I am new to DCC but am a bit familiar with electronics. I bought a new NCE Power CAB and a few locos with sound. Genesis F7, BLI steam, others. I use KATO HO track. The system worked great on a test oval on a 4x8' . When I enlarged the oval to a 4x18' and added a passing siding and a yard, BLI is extremely eratic. (chuffs but runs erratically) All other decoder equipped locos work fine. I use a #12 stranded pair with at least 3 twists per foot feeding both sides of the oval. Adding this did not improve the BLI.
Welcome to the Forum!
I suspect your problem is electrical pickup in that engine as the other operate fine. Maybe just the wheels are dirty. The 'twist' is fine, but is not really needed for noise cancellation. As I understand it, you have a 'bus' all around the mainline? How often does the track tap into the bus via feeders?
Jim
Modeling BNSF and Milwaukee Road in SW Wisconsin
It is not really a bus, just 2 places connect to the power. I eventually plan a 10x30' room with the tains travelling the perimeter. Thus the concern for data propagation. The wheels don't look dirty and the train is brand new out of the box. I onl;y ran it on the oval a few times and the track is also brand new.
What's the wheel configuration of the BLI steamer?
If you've built an oval on a 4x8, and used the traditional 18-inch radius sectional track to do it, you may have built in some bad track connections. More feeders will help, as will soldering the rail joiners. On the other hand, if the other engines work OK, you may not have that problem.
Longer engines like larger radius curves. My BLI Hudson is forgiving. It will work quite nicely on 18-inch curves, but the trackwork has to be perfect - no dipsy doodles, no kinks, no problems.
One thing I had to do was put the loco-tender spacing at the wider of the two available settings. The close-coupled setting looks better and is more prototypical, but it won't work around those 18-inch curves.
It takes an iron man to play with a toy iron horse.
Get an electrical Multimeter(VOM) and on the AC scale; check your track voltage at various places around the layout. They shold all be the same. If not the Kato Uni-Track joiners may need to be replaced. Usually the Kato track is 'Bullet-Proof', but I am sure they can wear out. I do not feel you have any 'data propagation' issues here. Since the other engines work fine, the problem is in that engine. From you description, it sure sound like an electrical pickup issue.
I agree with you - soldering that Kato track will be hard!
One easy and common thing to check with BLI steamers (unfortunately, because I have several) is the tether between the tender and the engine cab. It is often the case that the connector has backed itself out due to forces on the wires. This is especially true on tighter curves.

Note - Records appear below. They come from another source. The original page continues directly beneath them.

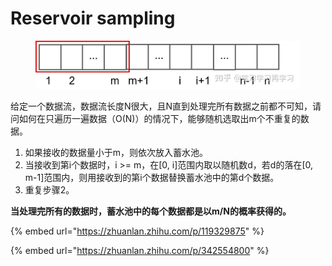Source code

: # Reservoir sampling

<figure><img src="../.gitbook/assets/image (1) (1) (1) (1) (1) (1) (1) (1) (1) (1) (1) (1).png" alt=""><figcaption></figcaption></figure>

给定一个数据流，数据流长度N很大，且N直到处理完所有数据之前都不可知，请问如何在只遍历一遍数据（O(N)）的情况下，能够随机选取出m个不重复的数据。

1. 如果接收的数据量小于m，则依次放入蓄水池。
2. 当接收到第i个数据时，i >= m，在\[0, i]范围内取以随机数d，若d的落在\[0, m-1]范围内，则用接收到的第i个数据替换蓄水池中的第d个数据。
3. 重复步骤2。

**当处理完所有的数据时，蓄水池中的每个数据都是以m/N的概率获得的。**

{% embed url="https://zhuanlan.zhihu.com/p/119329875" %}

{% embed url="https://zhuanlan.zhihu.com/p/342554800" %}
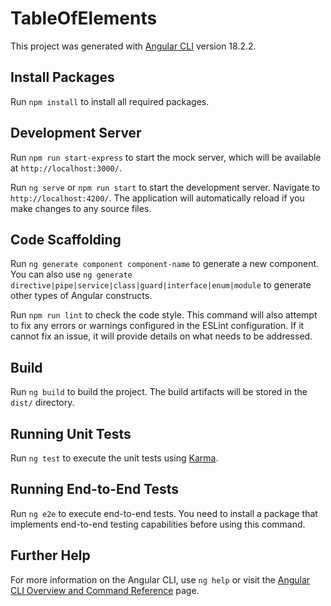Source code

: # TableOfElements

This project was generated with [Angular CLI](https://github.com/angular/angular-cli) version 18.2.2.

## Install Packages

Run `npm install` to install all required packages.

## Development Server

Run `npm run start-express` to start the mock server, which will be available at `http://localhost:3000/`.

Run `ng serve` or `npm run start` to start the development server. Navigate to `http://localhost:4200/`. The application will automatically reload if you make changes to any source files.

## Code Scaffolding

Run `ng generate component component-name` to generate a new component. You can also use `ng generate directive|pipe|service|class|guard|interface|enum|module` to generate other types of Angular constructs.

Run `npm run lint` to check the code style. This command will also attempt to fix any errors or warnings configured in the ESLint configuration. If it cannot fix an issue, it will provide details on what needs to be addressed.

## Build

Run `ng build` to build the project. The build artifacts will be stored in the `dist/` directory.

## Running Unit Tests

Run `ng test` to execute the unit tests using [Karma](https://karma-runner.github.io).

## Running End-to-End Tests

Run `ng e2e` to execute end-to-end tests. You need to install a package that implements end-to-end testing capabilities before using this command.

## Further Help

For more information on the Angular CLI, use `ng help` or visit the [Angular CLI Overview and Command Reference](https://angular.dev/tools/cli) page.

Take a bamboo kabob skewer and jam the connector home. Work it in with a prying motion on both sides of the connector's wire bundle using the flanges to the sides. You may get lucky and find that this, only, is your problem.
I think this is the problem. Exchanged loco. Problem gone.
Thanks all.
I realize this problem is solved, but for future reference...
jrbernier Get an electrical Multimeter(VOM) and on the AC scale; check your track voltage at various places around the layout. They shold all be the same.
Get an electrical Multimeter(VOM) and on the AC scale; check your track voltage at various places around the layout. They shold all be the same.
This is good advice as far as it goes, but.....
For this readings to really be meaningful they need to be taken under a loaded condition. It is pretty likely that even a poor rail connection (whether it is Kato, or fishplate joiners, or whatever) will be able to handle the very small current the VOM draws to make the measurement, and the voltage will appear good everywhere. As soon as there is a real load, however, there will be a significant voltage drop across the bad joint. I've never thought about this, but I think something like a 50 Ohm 4W power resistor might make a good tester for this. Someone can check my math on that, just to make sure I haven't slipped a decimal in my head. I'm thinking of drawing around a quarter amp (like a hefty loco) to check the voltage drop.
Jeff But it's a dry heat!
With 14.5 volts to the track (common HO DCC setting), a 50 ohm resistor will draw a bit over 1/4 amp - .29 amps to be exact. And dissipate about 1.5 watts, so a 4 watt resistor gives you breathing room. If you can;t get a 50, two 100 ohm resistors in parallel would be 50 ohms.
--Randy
Modeling the Reading Railroad in the 1950's
Visit my web site at www.readingeastpenn.com for construction updates, DCC Info, and more.
rrinker With 14.5 volts to the track (common HO DCC setting), a 50 ohm resistor will draw a bit over 1/4 amp - .29 amps to be exact. And dissipate about 1.5 watts, so a 4 watt resistor gives you breathing room. If you can;t get a 50, two 100 ohm resistors in parallel would be 50 ohms. --Randy
It's nice to know the grey matter is still working!